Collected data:

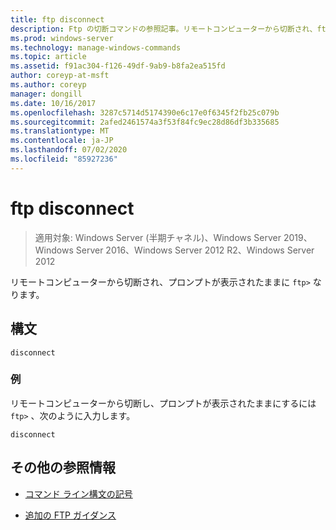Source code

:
 ```yaml
---
title: ftp disconnect
description: Ftp の切断コマンドの参照記事。リモートコンピューターから切断され、ftp プロンプトを保持します。
ms.prod: windows-server
ms.technology: manage-windows-commands
ms.topic: article
ms.assetid: f91ac304-f126-49df-9ab9-b8fa2ea515fd
author: coreyp-at-msft
ms.author: coreyp
manager: dongill
ms.date: 10/16/2017
ms.openlocfilehash: 3287c5714d5174390e6c17e0f6345f2fb25c079b
ms.sourcegitcommit: 2afed2461574a3f53f84fc9ec28d86df3b335685
ms.translationtype: MT
ms.contentlocale: ja-JP
ms.lasthandoff: 07/02/2020
ms.locfileid: "85927236"
---
```

# <a name="ftp-disconnect"></a>ftp disconnect

> 適用対象: Windows Server (半期チャネル)、Windows Server 2019、Windows Server 2016、Windows Server 2012 R2、Windows Server 2012

リモートコンピューターから切断され、プロンプトが表示されたままに `ftp>` なります。

## <a name="syntax"></a>構文

```
disconnect
```

### <a name="examples"></a>例

リモートコンピューターから切断し、プロンプトが表示されたままにするには `ftp>` 、次のように入力します。

```
disconnect
```

## <a name="additional-references"></a>その他の参照情報

- [コマンド ライン構文の記号](command-line-syntax-key.md)

- [追加の FTP ガイダンス](https://docs.microsoft.com/previous-versions/orphan-topics/ws.10/cc756013(v=ws.10))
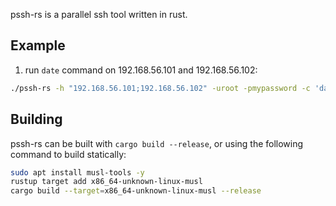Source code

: pssh-rs is a parallel ssh tool written in rust.

## Example 

1. run `date` command on 192.168.56.101 and 192.168.56.102:
```bash
./pssh-rs -h "192.168.56.101;192.168.56.102" -uroot -pmypassword -c 'date'
```

## Building

pssh-rs can be built with `cargo build --release`, or using the following
command to build statically:

```bash
sudo apt install musl-tools -y
rustup target add x86_64-unknown-linux-musl
cargo build --target=x86_64-unknown-linux-musl --release
```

* [What is being asked] Find every line in the entries that includes the word "disconnect", then state how many there are and nothing else.

* [Response to the task] 4